Plain-text document sources
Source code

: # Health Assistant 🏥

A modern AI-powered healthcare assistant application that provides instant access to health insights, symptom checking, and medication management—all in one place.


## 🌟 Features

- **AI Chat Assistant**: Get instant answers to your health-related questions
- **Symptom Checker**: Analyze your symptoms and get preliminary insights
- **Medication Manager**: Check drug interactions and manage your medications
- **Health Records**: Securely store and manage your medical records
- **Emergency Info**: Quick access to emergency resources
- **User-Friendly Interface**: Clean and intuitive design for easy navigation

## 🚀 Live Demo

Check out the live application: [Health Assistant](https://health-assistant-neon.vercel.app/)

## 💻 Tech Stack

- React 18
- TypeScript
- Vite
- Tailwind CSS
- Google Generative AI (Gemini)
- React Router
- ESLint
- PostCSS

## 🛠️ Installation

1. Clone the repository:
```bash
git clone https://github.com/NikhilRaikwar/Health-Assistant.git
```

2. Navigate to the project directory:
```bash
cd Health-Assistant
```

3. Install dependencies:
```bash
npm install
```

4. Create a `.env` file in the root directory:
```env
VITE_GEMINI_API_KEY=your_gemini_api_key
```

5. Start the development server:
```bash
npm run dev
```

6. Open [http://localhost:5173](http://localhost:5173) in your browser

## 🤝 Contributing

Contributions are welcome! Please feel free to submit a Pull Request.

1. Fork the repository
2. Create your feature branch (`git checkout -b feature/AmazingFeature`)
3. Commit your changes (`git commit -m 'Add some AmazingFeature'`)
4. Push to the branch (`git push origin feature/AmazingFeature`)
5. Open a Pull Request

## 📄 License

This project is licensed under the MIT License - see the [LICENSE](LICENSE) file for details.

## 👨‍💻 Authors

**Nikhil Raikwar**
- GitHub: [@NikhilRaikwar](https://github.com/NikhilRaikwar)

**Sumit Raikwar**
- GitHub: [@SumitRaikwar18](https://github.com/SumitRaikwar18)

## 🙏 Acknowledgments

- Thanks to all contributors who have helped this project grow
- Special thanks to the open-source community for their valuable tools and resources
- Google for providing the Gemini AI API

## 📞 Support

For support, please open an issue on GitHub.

--

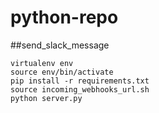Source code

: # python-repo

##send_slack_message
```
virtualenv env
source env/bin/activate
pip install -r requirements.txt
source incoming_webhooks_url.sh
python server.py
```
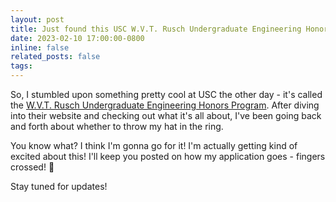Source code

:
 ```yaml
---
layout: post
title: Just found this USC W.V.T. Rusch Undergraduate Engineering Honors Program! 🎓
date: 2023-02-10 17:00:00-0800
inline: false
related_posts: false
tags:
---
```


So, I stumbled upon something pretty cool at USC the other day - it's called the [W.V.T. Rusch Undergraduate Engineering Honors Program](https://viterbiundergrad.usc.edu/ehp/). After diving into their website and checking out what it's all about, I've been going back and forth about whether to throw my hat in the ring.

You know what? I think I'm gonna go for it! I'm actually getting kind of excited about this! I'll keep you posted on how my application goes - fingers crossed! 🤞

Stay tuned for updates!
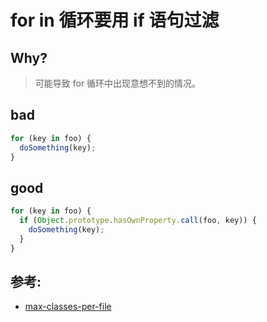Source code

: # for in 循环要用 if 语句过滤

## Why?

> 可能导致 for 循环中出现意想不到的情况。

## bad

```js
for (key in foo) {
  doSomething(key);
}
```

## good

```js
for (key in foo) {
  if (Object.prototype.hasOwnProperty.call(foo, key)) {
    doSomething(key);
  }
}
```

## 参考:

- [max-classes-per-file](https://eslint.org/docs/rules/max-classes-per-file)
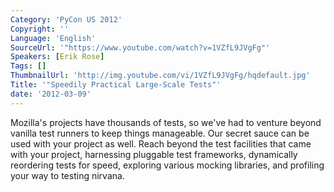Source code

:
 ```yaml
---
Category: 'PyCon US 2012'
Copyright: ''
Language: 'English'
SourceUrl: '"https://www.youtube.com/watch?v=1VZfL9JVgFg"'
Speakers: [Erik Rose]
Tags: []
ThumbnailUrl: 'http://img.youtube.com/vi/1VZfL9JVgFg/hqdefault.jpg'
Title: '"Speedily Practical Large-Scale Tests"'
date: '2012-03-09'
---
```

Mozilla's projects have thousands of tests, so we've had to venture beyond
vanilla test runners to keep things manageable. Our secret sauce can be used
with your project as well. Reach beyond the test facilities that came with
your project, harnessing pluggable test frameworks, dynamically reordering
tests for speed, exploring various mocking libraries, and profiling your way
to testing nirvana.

Exercise description:
Could you return exactly the lines above from the line with "6. Open [http://localhost:5173](http://localhost:5173)" to the line with "For support, please open an issue on GitHub.", both included, and nothing else?

Answer to this exercise:
6. Open [http://localhost:5173](http://localhost:5173) in your browser

## 🤝 Contributing

Contributions are welcome! Please feel free to submit a Pull Request.

1. Fork the repository
2. Create your feature branch (`git checkout -b feature/AmazingFeature`)
3. Commit your changes (`git commit -m 'Add some AmazingFeature'`)
4. Push to the branch (`git push origin feature/AmazingFeature`)
5. Open a Pull Request

## 📄 License

This project is licensed under the MIT License - see the [LICENSE](LICENSE) file for details.

## 👨‍💻 Authors

**Nikhil Raikwar**
- GitHub: [@NikhilRaikwar](https://github.com/NikhilRaikwar)

**Sumit Raikwar**
- GitHub: [@SumitRaikwar18](https://github.com/SumitRaikwar18)

## 🙏 Acknowledgments

- Thanks to all contributors who have helped this project grow
- Special thanks to the open-source community for their valuable tools and resources
- Google for providing the Gemini AI API

## 📞 Support

For support, please open an issue on GitHub.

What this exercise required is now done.